- Born: Adolf Arthur Englander 15 July 1916
- Died: 29 January 2004 (aged 87)

= A. A. Englander =

British television cinematographer

Adolf Arthur Englander, BSC (15 July 1916 - 29 January 2004) was a British television cinematographer. He was one of the first film cameramen to work seriously in the field of television in the UK, which for much of its early period almost exclusively employed electronic cameras.

Englander was born in London during a First World War Zeppelin raid, and during the 1930s came to be referred to by his initials "AA" due to the unsavory connections between his first name and that of Adolf Hitler, and his dislike for the middle name. He was also often referred to by the nickname "Tubby".

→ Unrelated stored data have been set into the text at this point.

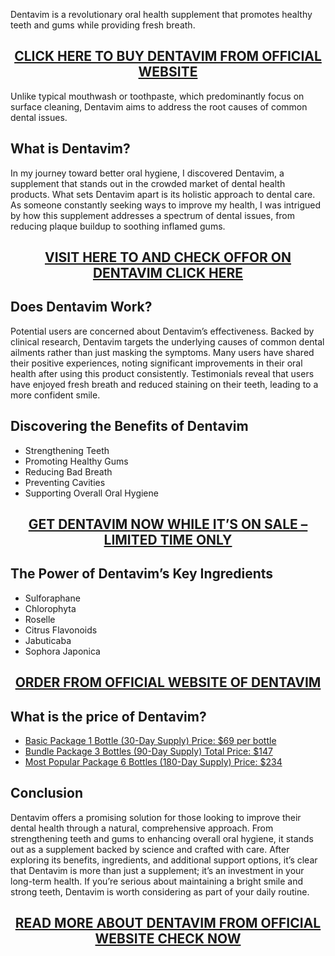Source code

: <p>Dentavim is a revolutionary oral health supplement that promotes healthy teeth and gums while providing fresh breath.</p>
<h2 style="text-align: center;"><a href="https://sale365day.com/get-dentavim">CLICK HERE TO BUY DENTAVIM FROM OFFICIAL WEBSITE</a></h2>
<p>Unlike typical mouthwash or toothpaste, which predominantly focus on surface cleaning, Dentavim aims to address the root causes of common dental issues.</p>
<h2 style="text-align: left;">What is Dentavim?</h2>
<p style="text-align: left;">In my journey toward better oral hygiene, I discovered Dentavim, a supplement that stands out in the crowded market of dental health products. What sets Dentavim apart is its holistic approach to dental care. As someone constantly seeking ways to improve my health, I was intrigued by how this supplement addresses a spectrum of dental issues, from reducing plaque buildup to soothing inflamed gums.</p>
<h2 style="text-align: center;"><a href="https://sale365day.com/get-dentavim">VISIT HERE TO AND CHECK OFFOR ON DENTAVIM CLICK HERE</a></h2>
<h2 style="text-align: left;">Does Dentavim Work?</h2>
<p style="text-align: left;">Potential users are concerned about Dentavim&rsquo;s effectiveness. Backed by clinical research, Dentavim targets the underlying causes of common dental ailments rather than just masking the symptoms. Many users have shared their positive experiences, noting significant improvements in their oral health after using this product consistently. Testimonials reveal that users have enjoyed fresh breath and reduced staining on their teeth, leading to a more confident smile.</p>
<h2 style="text-align: left;">Discovering the Benefits of Dentavim</h2>
<ul style="text-align: left;">
<li>Strengthening Teeth</li>
<li>Promoting Healthy Gums</li>
<li>Reducing Bad Breath</li>
<li>Preventing Cavities</li>
<li>Supporting Overall Oral Hygiene</li>
</ul>
<h2 style="text-align: center;"><a href="https://sale365day.com/get-dentavim">GET DENTAVIM NOW WHILE IT&rsquo;S ON SALE &ndash; LIMITED TIME ONLY</a></h2>
<h2 style="text-align: left;">The Power of Dentavim&rsquo;s Key Ingredients</h2>
<ul style="text-align: left;">
<li>Sulforaphane</li>
<li>Chlorophyta</li>
<li>Roselle</li>
<li>Citrus Flavonoids</li>
<li>Jabuticaba</li>
<li>Sophora Japonica</li>
</ul>
<h2 style="text-align: center;"><a href="https://sale365day.com/get-dentavim">ORDER FROM OFFICIAL WEBSITE OF DENTAVIM</a></h2>
<h2 style="text-align: left;">What is the price of Dentavim?</h2>
<ul style="text-align: left;">
<li><a href="https://sale365day.com/get-dentavim">Basic Package 1 Bottle (30-Day Supply) Price: $69 per bottle</a></li>
<li><a href="https://sale365day.com/get-dentavim">Bundle Package 3 Bottles (90-Day Supply) Total Price: $147</a></li>
<li><a href="https://sale365day.com/get-dentavim">Most Popular Package 6 Bottles (180-Day Supply) Price: $234</a></li>
</ul>
<h2 style="text-align: left;">Conclusion</h2>
<p style="text-align: left;">Dentavim offers a promising solution for those looking to improve their dental health through a natural, comprehensive approach. From strengthening teeth and gums to enhancing overall oral hygiene, it stands out as a supplement backed by science and crafted with care. After exploring its benefits, ingredients, and additional support options, it&rsquo;s clear that Dentavim is more than just a supplement; it&rsquo;s an investment in your long-term health. If you&rsquo;re serious about maintaining a bright smile and strong teeth, Dentavim is worth considering as part of your daily routine.</p>
<h2 style="text-align: center;"><a href="https://sale365day.com/get-dentavim">READ MORE ABOUT DENTAVIM FROM OFFICIAL WEBSITE CHECK NOW</a></h2>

He began his career after leaving school at the age of fifteen in 1930, and initially worked in the film industry at the Stoll Film Studios in Cricklewood. Here he worked first as a clapper boy, then during the course of the decade worked his way up to become magazine loader and then an assistant cameraman. At the outbreak of the Second World War in 1939, he joined the Royal Fusiliers, but was quickly seconded to the army's film unit, making documentary and propaganda films.

After the end of the war in 1945 he continued working in documentaries until he joined BBC Television in 1952, becoming one of the Corporation's few film cameramen. At the time, film was mainly used by the BBC for shooting documentaries, news reports and short external scenes for dramas and other programmes, with the majority of programming being transmitted live from electronic video cameras.

It was the acquisition of staff of Englander's talent that increased the use of film at the BBC, and in 1956 the Corporation also acquired the Ealing Studios complex, which it turned into a dedicated studio for making inserts for television programmes, and eventually entire programmes themselves, on film.

Englander worked on film inserts for highly prestigious BBC dramas such as Rudolph Cartier's Quatermass and the Pit (1958–59) and Anna Karenina (1961), and later programmes such as Doctor Who, Dad's Army, Colditz and Maigret. Even after the era of live television had passed in the early 1960s, the BBC still shot the majority of its fiction programmes on videotape, with film inserts used only for location material and difficult-to-shoot sequences, until the late 1980s. He also worked on highly prestigious all-film documentary series such as Civilisation (1969) and Alistair Cooke's America (1973).

BBC regulations stipulated that all staff employees had to retire at sixty, and Englander was reluctantly forced to comply with this rule in 1975. Following his retirement from the Corporation he worked for some time as a freelance lighting cameraman. In the early 1970s, he co-wrote the book Filming for Television with Paul Petzold (published 1976, Focal Press, London).

He died at the age of eighty-eight of natural causes.